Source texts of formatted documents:

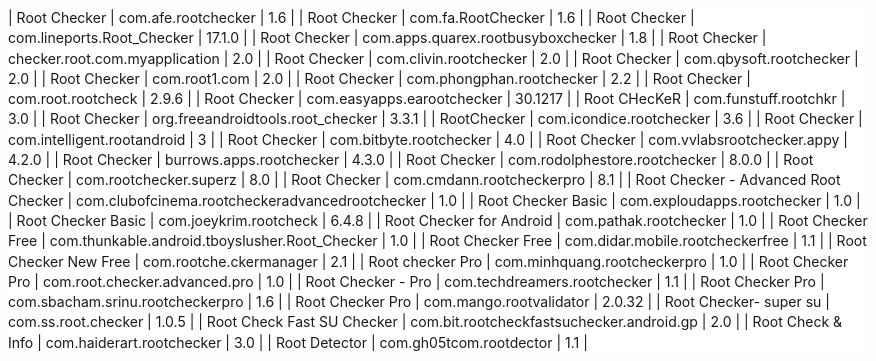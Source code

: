 | Root Checker | com.afe.rootchecker | 1.6 |
| Root Checker | com.fa.RootChecker | 1.6 |
| Root Checker | com.lineports.Root_Checker | 17.1.0 |
| Root Checker | com.apps.quarex.rootbusyboxchecker | 1.8 |
| Root Checker | checker.root.com.myapplication | 2.0 |
| Root Checker | com.clivin.rootchecker | 2.0 |
| Root Checker | com.qbysoft.rootchecker | 2.0 |
| Root Checker | com.root1.com | 2.0 |
| Root Checker | com.phongphan.rootchecker | 2.2 |
| Root Checker | com.root.rootcheck | 2.9.6 |
| Root Checker | com.easyapps.earootchecker | 30.1217 |
| Root CHecKeR | com.funstuff.rootchkr | 3.0 |
| Root Checker | org.freeandroidtools.root_checker | 3.3.1 |
| RootChecker | com.icondice.rootchecker | 3.6 |
| Root Checker | com.intelligent.rootandroid | 3 |
| Root Checker | com.bitbyte.rootchecker | 4.0 |
| Root Checker | com.vvlabsrootchecker.appy | 4.2.0 |
| Root Checker | burrows.apps.rootchecker | 4.3.0 |
| Root Checker | com.rodolphestore.rootchecker | 8.0.0 |
| Root Checker | com.rootchecker.superz | 8.0 |
| Root Checker | com.cmdann.rootcheckerpro | 8.1 |
| Root Checker - Advanced Root Checker | com.clubofcinema.rootcheckeradvancedrootchecker | 1.0 |
| Root Checker Basic | com.exploudapps.rootchecker | 1.0 |
| Root Checker Basic | com.joeykrim.rootcheck | 6.4.8 |
| Root Checker for Android | com.pathak.rootchecker | 1.0 |
| Root Checker Free | com.thunkable.android.tboyslusher.Root_Checker | 1.0 |
| Root Checker Free | com.didar.mobile.rootcheckerfree | 1.1 |
| Root Checker New Free | com.rootche.ckermanager | 2.1 |
| Root checker Pro | com.minhquang.rootcheckerpro | 1.0 |
| Root Checker Pro | com.root.checker.advanced.pro | 1.0 |
| Root Checker - Pro | com.techdreamers.rootchecker | 1.1 |
| Root Checker Pro | com.sbacham.srinu.rootcheckerpro | 1.6 |
| Root Checker Pro | com.mango.rootvalidator | 2.0.32 |
| Root Checker- super su | com.ss.root.checker | 1.0.5 |
| Root Check Fast SU Checker | com.bit.rootcheckfastsuchecker.android.gp | 2.0 |
| Root Check & Info | com.haiderart.rootchecker | 3.0 |
| Root Detector | com.gh05tcom.rootdector | 1.1 |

## EXERCISE AIM
Reproduce, exactly as they stand in the data above, the lines from the one that holds "com.joeykrim.rootcheck | 6.4.8 |" to the one that holds "com.mango.rootvalidator | 2.0.32 |", inclusive.

## TASK RESULT
| Root Checker Basic | com.joeykrim.rootcheck | 6.4.8 |
| Root Checker for Android | com.pathak.rootchecker | 1.0 |
| Root Checker Free | com.thunkable.android.tboyslusher.Root_Checker | 1.0 |
| Root Checker Free | com.didar.mobile.rootcheckerfree | 1.1 |
| Root Checker New Free | com.rootche.ckermanager | 2.1 |
| Root checker Pro | com.minhquang.rootcheckerpro | 1.0 |
| Root Checker Pro | com.root.checker.advanced.pro | 1.0 |
| Root Checker - Pro | com.techdreamers.rootchecker | 1.1 |
| Root Checker Pro | com.sbacham.srinu.rootcheckerpro | 1.6 |
| Root Checker Pro | com.mango.rootvalidator | 2.0.32 |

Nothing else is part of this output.